Why I Will Never Sail in Florida Again
17 May 2016
We were aground on a low-low tide on the waterway between Marco Island and Naples. We had bumped mid-channel, and a few boat-wakes later we were lying on a muddy shoal outside the channel's edge. We dropped the hook and waited for the tide to rise.
Good samaritan boaters came by offering help, explaining that, yeah, this area now shoaled to 3.5' in the channel at low tide. We replied that the tide would lift us soon enough, so thanks anyway. We waited. Then came a FWC boat, light flashing. The officer informed us that we were anchored in the channel. (We were not.)
"You'll have to move."
"Oh, because of that... that fin thing." He waved his hand at my hull.
"You mean my keel?"
This enforcer of the waterways, in his flashy power boat, didn't know the names for the parts of a boat. We needed to call Tow Boat "or something," he said.
The irony of it. Unlike every other boater who approached, this officer whose salary is paid by my taxes, had not come to offer aid, he had come to hassle us.
It was emblematic of our 2015-16 season in Florida, our first and last in the "Sunshine State." Though we met many, great people and enjoyed some lovely scenery, I will never go back. Florida has a big problem when it comes to boats. They want them there. And they don't. They can do something about it. And they can't. Boaters are innocent victims caught in the middle. And boaters deserve exactly the treatment they are receiving.

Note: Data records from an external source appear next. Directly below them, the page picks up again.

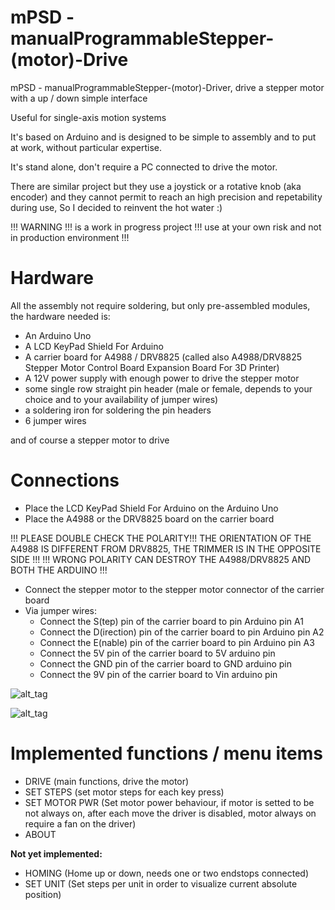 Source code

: # mPSD - manualProgrammableStepper-(motor)-Drive
mPSD - manualProgrammableStepper-(motor)-Driver, drive a stepper motor with a up / down simple interface

Useful for single-axis motion systems

It's based on Arduino and is designed to be simple to assembly and to put at work, without particular expertise.

It's stand alone, don't require a PC connected to drive the motor.

There are similar project but they use a joystick or a rotative knob (aka encoder) and they cannot permit to reach an high precision and repetability during use, So I decided to reinvent the hot water :)

!!! WARNING !!! is a work in progress project !!! use at your own risk and not in production environment !!!

# Hardware

All the assembly not require soldering, but only pre-assembled modules, the hardware needed is:

- An Arduino Uno
- A LCD KeyPad Shield For Arduino
- A carrier board for A4988 / DRV8825 (called also A4988/DRV8825 Stepper Motor Control Board Expansion Board For 3D Printer)
- A 12V power supply with enough power to drive the stepper motor
- some single row straight pin header (male or female, depends to your choice and to your availability of jumper wires)
- a soldering iron for soldering the pin headers
- 6 jumper wires

and of course a stepper motor to drive

# Connections

- Place the LCD KeyPad Shield For Arduino on the Arduino Uno
- Place the A4988 or the DRV8825 board on the carrier board 

!!! PLEASE DOUBLE CHECK THE POLARITY!!! THE ORIENTATION OF THE A4988 IS DIFFERENT FROM DRV8825, THE TRIMMER IS IN THE OPPOSITE SIDE !!!
!!! WRONG POLARITY CAN DESTROY THE A4988/DRV8825 AND BOTH THE ARDUINO !!!

- Connect the stepper motor to the stepper motor connector of the carrier board
- Via jumper wires:
  - Connect the S(tep) pin of the carrier board to pin Arduino pin A1
  - Connect the D(irection) pin of the carrier board to pin Arduino pin A2
  - Connect the E(nable) pin of the carrier board to pin Arduino pin A3
  - Connect the 5V pin of the carrier board to 5V arduino pin
  - Connect the GND pin of the carrier board to GND arduino pin
  - Connect the 9V pin of the carrier board to Vin arduino pin

![alt_tag](https://raw.githubusercontent.com/alessiocavalieri/mPSD/master/images/mPSD_carrier_board.jpg)

![alt_tag](https://raw.githubusercontent.com/alessiocavalieri/mPSD/master/images/mPSD_lcd_keypad_shield_and_arduino.jpg)

# Implemented functions / menu items
- DRIVE (main functions, drive the motor)
- SET STEPS (set motor steps for each key press)
- SET MOTOR PWR (Set motor power behaviour, if motor is setted to be not always on, after each move the driver is disabled, motor always on require a fan on the driver)
- ABOUT

**Not yet implemented:**

- HOMING (Home up or down, needs one or two endstops connected)
- SET UNIT (Set steps per unit in order to visualize current absolute position)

On two occasions this winter, a joint "operation" involving the Coast Guard, the Florida Wildlife Commission (FWC) and the Sheriff's office, conducted patrols of Boot Key Harbor, the largest anchorage in the Keys, and a place where we spent some time waiting out a particularly bad winter season. They randomly boarded boats and issued citations and fines where infractions were found. Imagine the sight of these flashy patrol boats, lights flashing, sliding through a dark anchorage of 300+ boats filled with cowering retirees. Now, Aria is an impeccable boat, seaworthy, and well-appointed with all the proper offshore safety gear, far exceeding Coast Guard requirement. I am a law-abiding citizen. Since when am I afraid of law enforcement?
I'm afraid because enforcement is uneven and laws unclear - a consequence of having three agencies, overlapping in jurisdictions, each trying to justify its own existence. Does the stern light need to be above your head, or not? Do I need paperwork on my dinghy, or is a decal sufficient? Must my boat name be on the dinghy? It's like the IRS. Ask a different person; get a different answer. I was boarded in the harbor by FWC while on a mooring and fined $90 for not having a valid flare, though I carried a Coast Guard certified flare replacement light I had purchased at this year's boat show. "I've never seen that," he said, waving his hand dismissively at the device, and wrote the fine anyway.
Would three agencies descend like SWAT teams on a Florida campground? Of course not.
One night I was fined for not having a flare on my inflatable dinghy. A flare in an inflatable? I now carry a flare, yes, and I am certain that I am less safe because of it. But this is not about making us safer. This is empire-building by ambitious agencies answering to a constituency that really doesn't want boaters in their state.
And here's the kicker: The boaters brought this on themselves. We met way too many people whose boats never moved, who were simply squatting in some anchorage as a way to live off-the-grid, on-the-cheap. Their boats are unseaworthy, with masts stepped, bottoms fouled - basically campers afloat.They take up residence in someone's backyard and then flood the sailing forums with self-righteous rants about their perceived anchoring "rights." They sound like homeless people fighting for their chosen bench in the park. Is it any wonder that draconian anti-anchoring laws have now been passed in Florida - laws that unfortunately sweep good boaters in with the bad?
Florida is a beautiful state, filled with lovely, lovely water for boaters, divers and sportsman. But for me, in its present form, it cannot overcome a toxic mix of irresponsible boaters, over-agressive law enforcement and a generally hostile boating environment. This will take decades to sort out, if it ever can be. I'm not bitter about this. The world is filled with great places to sail and I have a great boat and crew to take me there. I'm just sad, actually - sad to say, "No, I won't be back."
And, yes I am aware that this is music to the ears of many Floridians.